Problem description
Could you show each line of the records that contains the word "commit"?
--- Data records Enclosed Below ---
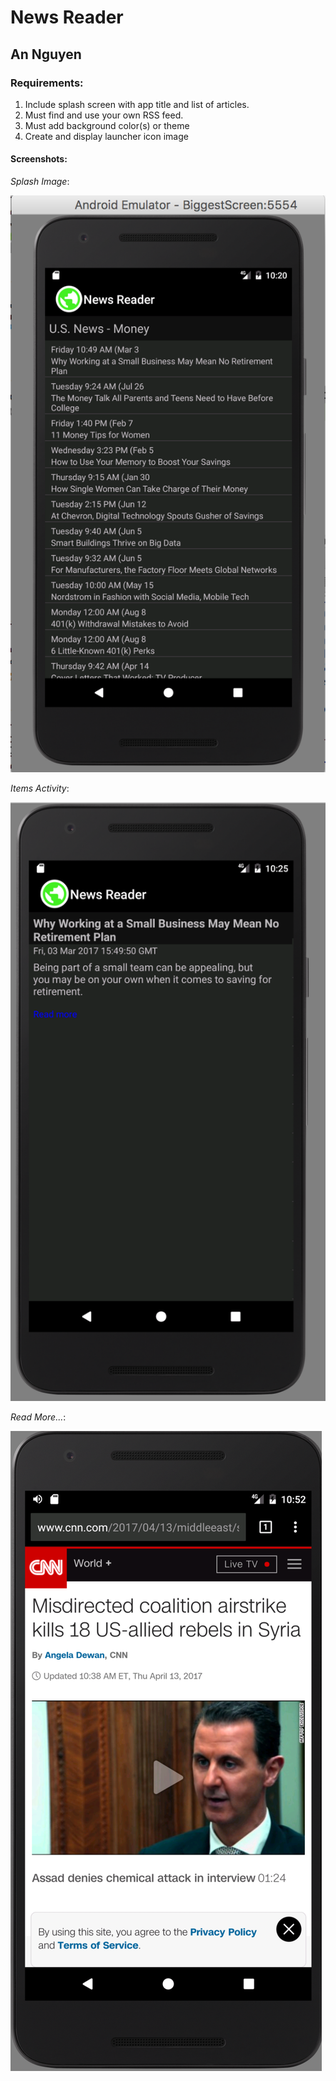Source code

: ﻿# News Reader

## An Nguyen

### Requirements:

1. Include splash screen with app title and list of articles.
2. Must find and use your own RSS feed.
3. Must add background color(s) or theme
4. Create and display launcher icon image

#### Screenshots:

*Splash Image*:

![Splash Image](images/1.png)

*Items Activity*:

![Items Activity](images/2.png)

*Read More...*:

![Read More...](images/3.png)

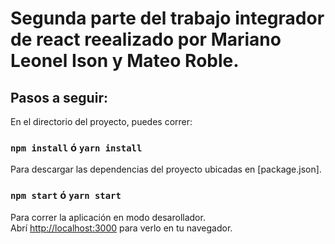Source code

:# Segunda parte del trabajo integrador de react reealizado por Mariano Leonel Ison y Mateo Roble.


## Pasos a seguir:

En el directorio del proyecto, puedes correr:
### `npm install` ó `yarn install`

Para descargar las dependencias del proyecto ubicadas en [package.json].

### `npm start` ó `yarn start`

Para correr la aplicación en modo desarollador.\
Abrí [http://localhost:3000](http://localhost:3000) para verlo en tu navegador.



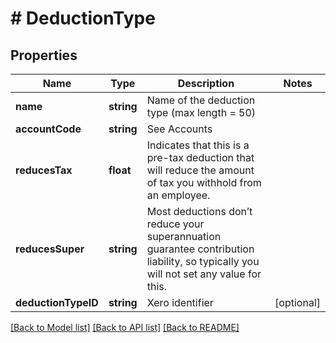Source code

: # # DeductionType

## Properties

Name | Type | Description | Notes
------------ | ------------- | ------------- | -------------
**name** | **string** | Name of the deduction type (max length &#x3D; 50) | 
**accountCode** | **string** | See Accounts | 
**reducesTax** | **float** | Indicates that this is a pre-tax deduction that will reduce the amount of tax you withhold from an employee. | 
**reducesSuper** | **string** | Most deductions don’t reduce your superannuation guarantee contribution liability, so typically you will not set any value for this. | 
**deductionTypeID** | **string** | Xero identifier | [optional] 

[[Back to Model list]](../../README.md#documentation-for-models) [[Back to API list]](../../README.md#documentation-for-api-endpoints) [[Back to README]](../../README.md)


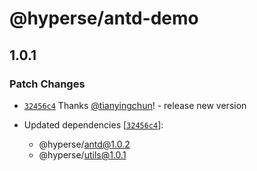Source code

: # @hyperse/antd-demo

## 1.0.1

### Patch Changes

- [`32456c4`](https://github.com/hyperse-io/antd/commit/32456c41e7ede39d87e6a1b249c81a391546b8df) Thanks [@tianyingchun](https://github.com/tianyingchun)! - release new version

- Updated dependencies [[`32456c4`](https://github.com/hyperse-io/antd/commit/32456c41e7ede39d87e6a1b249c81a391546b8df)]:
  - @hyperse/antd@1.0.2
  - @hyperse/utils@1.0.1
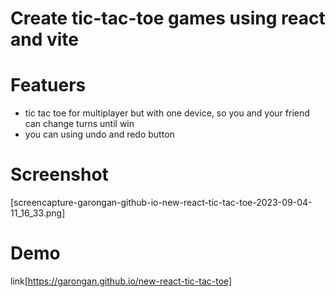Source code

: # Create tic-tac-toe games using react and vite

# Featuers
  - tic tac toe for multiplayer but with one device, so you and your friend can change turns until win
  - you can using undo and redo button

# Screenshot
 [screencapture-garongan-github-io-new-react-tic-tac-toe-2023-09-04-11_16_33.png]

# Demo
  link[https://garongan.github.io/new-react-tic-tac-toe]

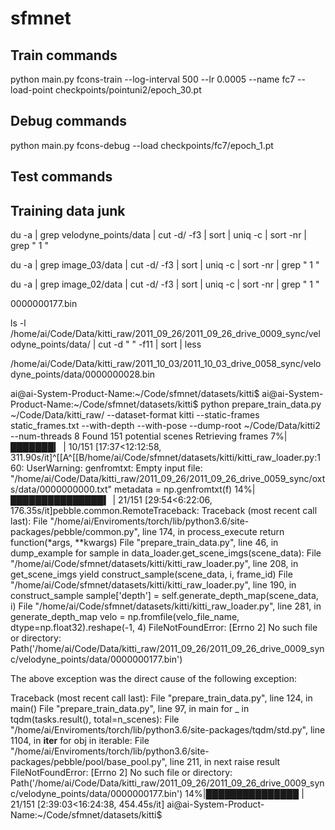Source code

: # sfmnet

## Train commands

python main.py fcons-train --log-interval 500 --lr 0.0005 --name fc7 --load-point checkpoints/pointuni2/epoch_30.pt

## Debug commands

python main.py fcons-debug --load checkpoints/fc7/epoch_1.pt

## Test commands



## Training data junk

du -a | grep velodyne_points/data | cut -d/ -f3 | sort | uniq -c | sort -nr | grep " 1 "

du -a | grep image_03/data | cut -d/ -f3 | sort | uniq -c | sort -nr | grep " 1 "

du -a | grep image_02/data | cut -d/ -f3 | sort | uniq -c | sort -nr | grep " 1 "


0000000177.bin

ls -l /home/ai/Code/Data/kitti_raw/2011_09_26/2011_09_26_drive_0009_sync/velodyne_points/data/ | cut -d " " -f11 | sort | less


/home/ai/Code/Data/kitti_raw/2011_10_03/2011_10_03_drive_0058_sync/velodyne_points/data/0000000028.bin


ai@ai-System-Product-Name:~/Code/sfmnet/datasets/kitti$
ai@ai-System-Product-Name:~/Code/sfmnet/datasets/kitti$ python prepare_train_data.py ~/Code/Data/kitti_raw/ --dataset-format kitti --static-frames static_frames.txt --with-depth --with-pose --dump-root ~/Code/Data/kitti2 --num-threads 8
Found 151 potential scenes
Retrieving frames
  7%|███████▎                                                                                                      | 10/151 [17:37<12:12:58, 311.90s/it]^[[A^[[B/home/ai/Code/sfmnet/datasets/kitti/kitti_raw_loader.py:160: UserWarning: genfromtxt: Empty input file: "/home/ai/Code/Data/kitti_raw/2011_09_26/2011_09_26_drive_0059_sync/oxts/data/0000000000.txt"
  metadata = np.genfromtxt(f)
 14%|███████████████▍                                                                                               | 21/151 [29:54<6:22:06, 176.35s/it]pebble.common.RemoteTraceback: Traceback (most recent call last):
  File "/home/ai/Enviroments/torch/lib/python3.6/site-packages/pebble/common.py", line 174, in process_execute
    return function(*args, **kwargs)
  File "prepare_train_data.py", line 46, in dump_example
    for sample in data_loader.get_scene_imgs(scene_data):
  File "/home/ai/Code/sfmnet/datasets/kitti/kitti_raw_loader.py", line 208, in get_scene_imgs
    yield construct_sample(scene_data, i, frame_id)
  File "/home/ai/Code/sfmnet/datasets/kitti/kitti_raw_loader.py", line 190, in construct_sample
    sample['depth'] = self.generate_depth_map(scene_data, i)
  File "/home/ai/Code/sfmnet/datasets/kitti/kitti_raw_loader.py", line 281, in generate_depth_map
    velo = np.fromfile(velo_file_name, dtype=np.float32).reshape(-1, 4)
FileNotFoundError: [Errno 2] No such file or directory: Path('/home/ai/Code/Data/kitti_raw/2011_09_26/2011_09_26_drive_0009_sync/velodyne_points/data/0000000177.bin')


The above exception was the direct cause of the following exception:

Traceback (most recent call last):
  File "prepare_train_data.py", line 124, in <module>
    main()
  File "prepare_train_data.py", line 97, in main
    for _ in tqdm(tasks.result(), total=n_scenes):
  File "/home/ai/Enviroments/torch/lib/python3.6/site-packages/tqdm/std.py", line 1104, in __iter__
    for obj in iterable:
  File "/home/ai/Enviroments/torch/lib/python3.6/site-packages/pebble/pool/base_pool.py", line 211, in next
    raise result
FileNotFoundError: [Errno 2] No such file or directory: Path('/home/ai/Code/Data/kitti_raw/2011_09_26/2011_09_26_drive_0009_sync/velodyne_points/data/0000000177.bin')
 14%|███████████████                                                                                             | 21/151 [2:39:03<16:24:38, 454.45s/it]
ai@ai-System-Product-Name:~/Code/sfmnet/datasets/kitti$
--- End of Enclosed Data records ---
Output below
- [`32456c4`](https://github.com/hyperse-io/antd/commit/32456c41e7ede39d87e6a1b249c81a391546b8df) Thanks [@tianyingchun](https://github.com/tianyingchun)! - release new version
- Updated dependencies [[`32456c4`](https://github.com/hyperse-io/antd/commit/32456c41e7ede39d87e6a1b249c81a391546b8df)]:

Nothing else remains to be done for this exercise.